El religioso se creía estar en ese círculo de los puros, de esos autopurificados que despreciaban a los otros. Un religioso que rompía con uno de los polos necesarios para la relación con Dios: el amar al prójimo, al otro, sin importar la situación de éste. Un religioso que, en su ficticia pureza, despreciaba incluso a su compañero de oración. Por eso no es de extrañar que Jesús gritara contra esos religiosos de su época que, autojustificándose a sí mismos, se lanzaban al desprecio del prójimo.
¿Existe este peligro para los religiosos de hoy, para ti y para mí? ¿Podemos estar orando a la vez que despreciamos a nuestro compañero de oración porque es más pobre, inmigrante, de otra raza o etnia, porque lo consideramos más pecador y menos cumplidor que nosotros?
Cuidado con la religiosidad que se apoya en una simple ética de cumplimientos de los rituales religiosos. Cuando esa fidelidad en los cumplimientos del ritual nos hace prepotentes y nos lleva a pensar que somos mejores por nuestros esfuerzos en la práctica de los ritos, podemos caer en el error de henchirnos de una prepotencia que nos lleva a dos horrores: separarnos de Dios y despreciar al prójimo.
El problema de muchos religiosos centrados en el cumplimiento del ritual como si pudieran autojustificarse a sí mismos es éste: el no poder amar ni aceptar a los que considera más ignorantes o más pecadores. Eso nos lleva a la primera oración, la del fariseo prepotente orgulloso de sus cumplimientos del ritual. Era una oración fundamentada en el desprecio, en el odio al diferente, en el orgullo y la prepotencia: “Gracias porque no soy como este ladrón o publicano”. Oraba como sepulcro blanqueado pero carcomido por el desprecio al prójimo.
¡Triste oración! ¡Que no se repita nunca más, Señor! Que tengamos cuidado a no caer en este pecado de orgullo necio. Que nadie llamado cristiano, jactándose de su religiosidad y de sus cumplimientos del ritual, llenemos nuestra alma de raíces despectivas para con el otro al que consideramos inferior a nosotros mismos.
Que nuestra religiosidad nunca nos lleve al odio o desprecio al diferente. No importa que diezmemos más, o que leamos más la Biblia, o que hagamos más oraciones al día que aquel al que minusvaloramos. Que no nos sintamos nunca orgullosos de nuestra religiosidad basada en una ética religiosa de cumplimientos de prácticas religiosas o de rituales que, de no mediar el amor al prójimo, nos separa de Dios.

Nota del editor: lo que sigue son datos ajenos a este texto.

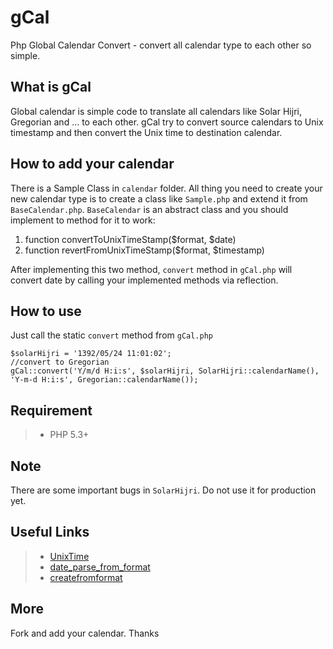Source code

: gCal
====

Php Global Calendar Convert - convert all calendar type to each other so simple.

What is gCal
------------

Global calendar is simple code to translate all calendars like Solar Hijri, Gregorian and ...
to each other. gCal try to convert source calendars to Unix timestamp and then convert the
Unix time to destination calendar.

How to add your calendar
------------------------

There is a Sample Class in `calendar` folder. All thing you need to create your new
calendar type is to create a class like `Sample.php` and extend it from `BaseCalendar.php`.
`BaseCalendar` is an abstract class and you should implement to method for it to work:

1.  function convertToUnixTimeStamp($format, $date)
2.  function revertFromUnixTimeStamp($format, $timestamp)

After implementing this two method, `convert` method in `gCal.php` will convert date
by calling your implemented methods via reflection.

How to use
----------
Just call the static `convert` method from `gCal.php`

    $solarHijri = '1392/05/24 11:01:02';
    //convert to Gregorian
    gCal::convert('Y/m/d H:i:s', $solarHijri, SolarHijri::calendarName(), 'Y-m-d H:i:s', Gregorian::calendarName());


Requirement
-----------

>*   PHP 5.3+

Note
----
There are some important bugs in `SolarHijri`. Do not use it for production yet.

Useful Links
------------
>*  [UnixTime](http://en.wikipedia.org/wiki/Unix_time "Unix Time")
>*  [date_parse_from_format](http://php.net/manual/en/function.date-parse-from-format.php "date_parse_from_format")
>*  [createfromformat](http://php.net/manual/en/datetime.createfromformat.php "createfromformat")

More
----
Fork and add your calendar.
Thanks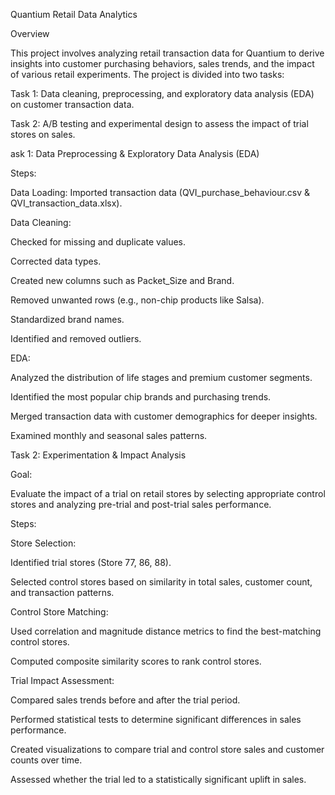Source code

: Quantium Retail Data Analytics

Overview

This project involves analyzing retail transaction data for Quantium to derive insights into customer purchasing behaviors, sales trends, and the impact of various retail experiments. The project is divided into two tasks:

Task 1: Data cleaning, preprocessing, and exploratory data analysis (EDA) on customer transaction data.

Task 2: A/B testing and experimental design to assess the impact of trial stores on sales.

ask 1: Data Preprocessing & Exploratory Data Analysis (EDA)

Steps:

Data Loading: Imported transaction data (QVI_purchase_behaviour.csv & QVI_transaction_data.xlsx).

Data Cleaning:

Checked for missing and duplicate values.

Corrected data types.

Created new columns such as Packet_Size and Brand.

Removed unwanted rows (e.g., non-chip products like Salsa).

Standardized brand names.

Identified and removed outliers.

EDA:

Analyzed the distribution of life stages and premium customer segments.

Identified the most popular chip brands and purchasing trends.

Merged transaction data with customer demographics for deeper insights.

Examined monthly and seasonal sales patterns.

Task 2: Experimentation & Impact Analysis

Goal:

Evaluate the impact of a trial on retail stores by selecting appropriate control stores and analyzing pre-trial and post-trial sales performance.

Steps:

Store Selection:

Identified trial stores (Store 77, 86, 88).

Selected control stores based on similarity in total sales, customer count, and transaction patterns.

Control Store Matching:

Used correlation and magnitude distance metrics to find the best-matching control stores.

Computed composite similarity scores to rank control stores.

Trial Impact Assessment:

Compared sales trends before and after the trial period.

Performed statistical tests to determine significant differences in sales performance.

Created visualizations to compare trial and control store sales and customer counts over time.

Assessed whether the trial led to a statistically significant uplift in sales.
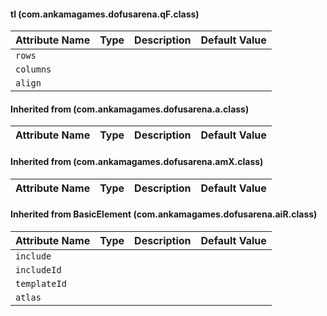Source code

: #### tl (com.ankamagames.dofusarena.qF.class)

| Attribute Name | Type | Description | Default Value |
|-----|----|---|---|
|``rows``|        |        |
|``columns``|        |        |
|``align``|        |        |
#### Inherited from  (com.ankamagames.dofusarena.a.class)

| Attribute Name | Type | Description | Default Value |
|-----|----|---|---|
#### Inherited from  (com.ankamagames.dofusarena.amX.class)

| Attribute Name | Type | Description | Default Value |
|-----|----|---|---|
#### Inherited from BasicElement (com.ankamagames.dofusarena.aiR.class)

| Attribute Name | Type | Description | Default Value |
|-----|----|---|---|
|``include``|        |        |
|``includeId``|        |        |
|``templateId``|        |        |
|``atlas``|        |        |
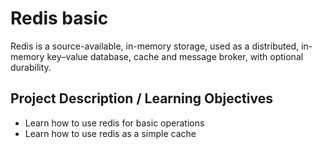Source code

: # Redis basic
Redis is a source-available, in-memory storage, used as a distributed, in-memory key–value database, cache and message broker, with optional durability.
## Project Description / Learning Objectives
- Learn how to use redis for basic operations
- Learn how to use redis as a simple cache
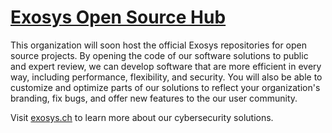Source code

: [Exosys Open Source Hub](https://www.exosys.ch)
=======================
This organization will soon host the official Exosys repositories for open source projects. By opening the code of our software solutions to public and expert review, we can develop software that are more efficient in every way, including performance, flexibility, and security. You will also be able to customize and optimize parts of our solutions to reflect your organization's branding, fix bugs, and offer new features to the our user community.

Visit [exosys.ch](https://www.exosys.ch) to learn more about our cybersecurity solutions.
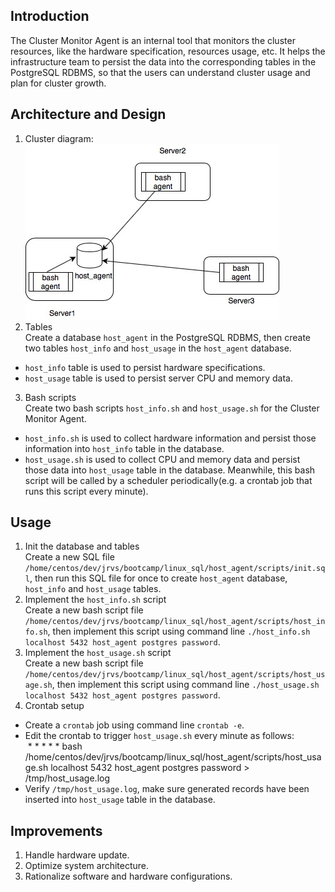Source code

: ## Introduction
The Cluster Monitor Agent is an internal tool that monitors the cluster resources, like the hardware specification, resources usage, etc. It helps the infrastructure team to persist the data into the corresponding tables in the PostgreSQL RDBMS, so that the users can understand cluster usage and plan for cluster growth.

## Architecture and Design
1) Cluster diagram:  
![image](https://github.com/zhenzhangca/Linux_Usage_Agent/blob/master/img-folder/Untitled%20Diagram.jpg)  
2) Tables  
Create a database `host_agent` in the PostgreSQL RDBMS, then create two tables `host_info` and `host_usage` in the `host_agent` database.   
- `host_info` table is used to persist hardware specifications.  
- `host_usage` table is used to persist server CPU and memory data.
3) Bash scripts  
Create two bash scripts `host_info.sh` and `host_usage.sh` for the Cluster Monitor Agent.  
- `host_info.sh` is used to collect hardware information and persist those information into `host_info` table in the database.   
- `host_usage.sh` is used to collect CPU and memory data and persist those data into `host_usage` table in the database. Meanwhile, this bash script will be called by a scheduler periodically(e.g. a crontab job that runs this script every minute).

## Usage
1) Init the database and tables  
Create a new SQL file `/home/centos/dev/jrvs/bootcamp/linux_sql/host_agent/scripts/init.sql`, then run this SQL file for once to create `host_agent` database, `host_info` and `host_usage` tables.
2) Implement the `host_info.sh` script  
Create a new bash script file `/home/centos/dev/jrvs/bootcamp/linux_sql/host_agent/scripts/host_info.sh`, then implement this script using command line `./host_info.sh localhost 5432 host_agent postgres password`.
3) Implement the `host_usage.sh` script  
Create a new bash script file `/home/centos/dev/jrvs/bootcamp/linux_sql/host_agent/scripts/host_usage.sh`, then implement this script using command line `./host_usage.sh localhost 5432 host_agent postgres password`.
4) Crontab setup  
- Create a `crontab` job using command line `crontab -e`.  
- Edit the crontab to trigger `host_usage.sh` every minute as follows:   
&nbsp;* * * * * bash  
/home/centos/dev/jrvs/bootcamp/linux_sql/host_agent/scripts/host_usage.sh localhost 5432 host_agent postgres password > /tmp/host_usage.log  
- Verify `/tmp/host_usage.log`, make sure generated records have been inserted into `host_usage` table in the database. 

## Improvements
1) Handle hardware update.  
2) Optimize system architecture.  
3) Rationalize software and hardware configurations.
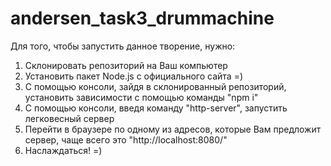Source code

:# andersen_task3_drummachine

Для того, чтобы запустить данное творение, нужно:

1. Склонировать репозиторий на Ваш компьютер
2. Установить пакет Node.js с официального сайта =) 
3. С помощью консоли, зайдя в склонированный репозиторий, установить зависимости с помощью команды "npm i"
4. С помощью консоли, введя команду "http-server", запустить легковесный сервер
5. Перейти в браузере по одному из адресов, которые Вам предложит сервер, чаще всего это "http://localhost:8080/"
6. Наслаждаться! =)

Si no cumplimos con uno de los requisitos fundamentales como es el amor al prójimo, a tu compañero de oración aunque sea pobre, ignorante o de otra raza o cultura, no ores. No vamos a ser escuchados. No. No, porque se puede orar sin la mediación del templo, pero no se puede orar si no estamos reconciliados con el prójimo. La oración y el menosprecio al otro, son incompatibles. La relación con Dios nunca se da solamente en la verticalidad mirando al cielo, sino que debe tener necesariamente la horizontalidad que mira hacia el prójimo, hacia la tierra.
Si analizamos la postura del religioso, del fariseo de la parábola del Fariseo y el Publicano, veremos algo curioso en sus posturas: el fariseo que despreciaba al prójimo, en su prepotencia y en su religiosidad de fachada, oraba en pie, estirado como sacando pecho jactándose de ser bueno y de cumplir religiosamente. Se autojustificaba, se dirigía a Dios con orgullo y prepotencia.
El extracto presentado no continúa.